In response to an argument that an eternal thing is something that remains throughout all time, and is therefore is temporal, St. Thomas says:
Taken per se, time is the measure of the first motion, and so temporal existence is not measured by time except as subject to the variation of the motion of the sphere (caeli). Thus Averroes says that we sense time so far as we sense ourselves to exist within the variable existence of the motion of the sphere. It follows that all things that are caused by the motion of the sphere, the first measure of which is time, are measured by time, and and everyone who senses any sort of variation that follows the motion of the sphere senses time even if he doesn’t see the actual motion of the sphere.
[T]empus per se est mensura motus primi; unde esse rerum temporalium non mensuratur tempore nisi prout subjacet variationi ex motu caeli. Unde dicit Commentator, quod sentimus tempus, secundum quod percipimus nos esse in esse variabili ex motu caeli. Et inde est quod omnia quae ordinantur ad motum caeli sicut ad causam, cujus primo mensura est tempus, mensurantur tempore; et quicumque sentit quamcumque variabilitatem quae consequitur ex motu caeli, sentit tempus, quamvis non videat ipsum motum caeli.
Sup Sen I. q. 19 a. 2
To speak of time per se means to speak of it as it is understood through the concrete account of a physical theory; and the very perception of time is the perception of what we see through a theoretical account.
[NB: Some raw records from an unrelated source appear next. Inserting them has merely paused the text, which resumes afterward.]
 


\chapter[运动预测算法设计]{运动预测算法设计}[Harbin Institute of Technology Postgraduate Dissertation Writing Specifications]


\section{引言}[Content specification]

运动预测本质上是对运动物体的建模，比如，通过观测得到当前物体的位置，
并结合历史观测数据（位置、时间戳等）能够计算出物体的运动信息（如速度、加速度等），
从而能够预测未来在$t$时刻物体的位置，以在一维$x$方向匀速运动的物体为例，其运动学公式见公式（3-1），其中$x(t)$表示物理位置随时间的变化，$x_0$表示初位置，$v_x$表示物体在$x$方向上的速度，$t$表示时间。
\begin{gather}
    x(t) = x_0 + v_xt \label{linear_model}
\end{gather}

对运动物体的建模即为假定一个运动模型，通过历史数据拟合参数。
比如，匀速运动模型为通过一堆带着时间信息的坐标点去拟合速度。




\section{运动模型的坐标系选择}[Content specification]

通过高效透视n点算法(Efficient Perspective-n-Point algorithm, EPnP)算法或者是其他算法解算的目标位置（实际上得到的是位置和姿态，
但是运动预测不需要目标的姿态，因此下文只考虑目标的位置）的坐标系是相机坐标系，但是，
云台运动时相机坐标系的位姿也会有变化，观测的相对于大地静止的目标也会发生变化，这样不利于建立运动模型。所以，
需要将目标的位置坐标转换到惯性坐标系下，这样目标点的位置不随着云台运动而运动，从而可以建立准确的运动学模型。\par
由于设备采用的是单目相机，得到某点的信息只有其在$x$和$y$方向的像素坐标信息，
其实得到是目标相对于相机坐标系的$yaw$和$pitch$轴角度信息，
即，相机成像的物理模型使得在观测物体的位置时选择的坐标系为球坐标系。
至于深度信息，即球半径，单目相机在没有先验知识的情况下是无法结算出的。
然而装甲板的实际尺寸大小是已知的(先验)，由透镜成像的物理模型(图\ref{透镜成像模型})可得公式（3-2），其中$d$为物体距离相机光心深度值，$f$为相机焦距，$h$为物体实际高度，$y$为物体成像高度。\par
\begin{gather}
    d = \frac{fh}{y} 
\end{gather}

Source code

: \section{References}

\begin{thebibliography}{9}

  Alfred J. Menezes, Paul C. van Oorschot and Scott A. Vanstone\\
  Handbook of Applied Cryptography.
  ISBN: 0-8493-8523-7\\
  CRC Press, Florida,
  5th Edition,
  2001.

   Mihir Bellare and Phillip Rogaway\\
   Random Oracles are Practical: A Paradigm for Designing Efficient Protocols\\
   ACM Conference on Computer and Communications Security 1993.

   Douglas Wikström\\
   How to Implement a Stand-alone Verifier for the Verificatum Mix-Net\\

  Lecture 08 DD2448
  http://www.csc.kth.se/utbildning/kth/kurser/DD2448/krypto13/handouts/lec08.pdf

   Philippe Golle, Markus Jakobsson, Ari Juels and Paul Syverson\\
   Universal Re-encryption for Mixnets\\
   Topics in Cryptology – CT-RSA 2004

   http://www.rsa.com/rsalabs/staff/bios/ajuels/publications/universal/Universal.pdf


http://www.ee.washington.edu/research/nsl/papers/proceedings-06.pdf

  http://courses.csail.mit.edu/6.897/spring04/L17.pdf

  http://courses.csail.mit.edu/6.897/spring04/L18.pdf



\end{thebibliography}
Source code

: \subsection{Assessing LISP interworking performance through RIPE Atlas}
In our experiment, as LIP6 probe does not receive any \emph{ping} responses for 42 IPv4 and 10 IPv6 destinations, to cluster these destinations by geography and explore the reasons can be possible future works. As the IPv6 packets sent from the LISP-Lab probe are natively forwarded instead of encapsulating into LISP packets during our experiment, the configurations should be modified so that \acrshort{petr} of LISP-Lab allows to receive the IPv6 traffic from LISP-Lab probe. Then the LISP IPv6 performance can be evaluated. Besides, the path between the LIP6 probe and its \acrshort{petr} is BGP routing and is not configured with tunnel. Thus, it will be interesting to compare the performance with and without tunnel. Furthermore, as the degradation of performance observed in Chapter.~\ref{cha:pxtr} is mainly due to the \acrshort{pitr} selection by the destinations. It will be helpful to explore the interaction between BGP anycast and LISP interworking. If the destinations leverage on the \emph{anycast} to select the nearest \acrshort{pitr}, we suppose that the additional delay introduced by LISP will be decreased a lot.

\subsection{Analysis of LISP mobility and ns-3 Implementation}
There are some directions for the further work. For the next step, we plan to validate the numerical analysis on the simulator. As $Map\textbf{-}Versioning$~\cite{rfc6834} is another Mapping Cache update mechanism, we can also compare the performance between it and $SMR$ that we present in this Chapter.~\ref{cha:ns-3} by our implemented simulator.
My suspicion is that time is particularly difficult to deal with by common notions and their subsequent dialectical development. This is borne out even in Aristotle’s Physics – for even though he could say a great deal about motion from common principles, when he speaks of time he very quickly has to bring in the outermost sphere (though it comes up even more quickly in his account of place).
I’m interested in this primarily as a metaphysician, and with an eye to speaking of eternity, but this seems to be a cue that my idea of eternity should make more reference to light cones, entropy (and therefore information), and the diffusion of causes throughout nature (as opposed to the higher causes being in a different place from the lower ones.)
The difficulty in doing this, however, is that eternity is not a measure of being that can be derived from the sort of account of the world in which entropy makes sense. Eternity is not constructable by the human effort, nor do we have any relevant units in which we might give eternity an algebraic expression.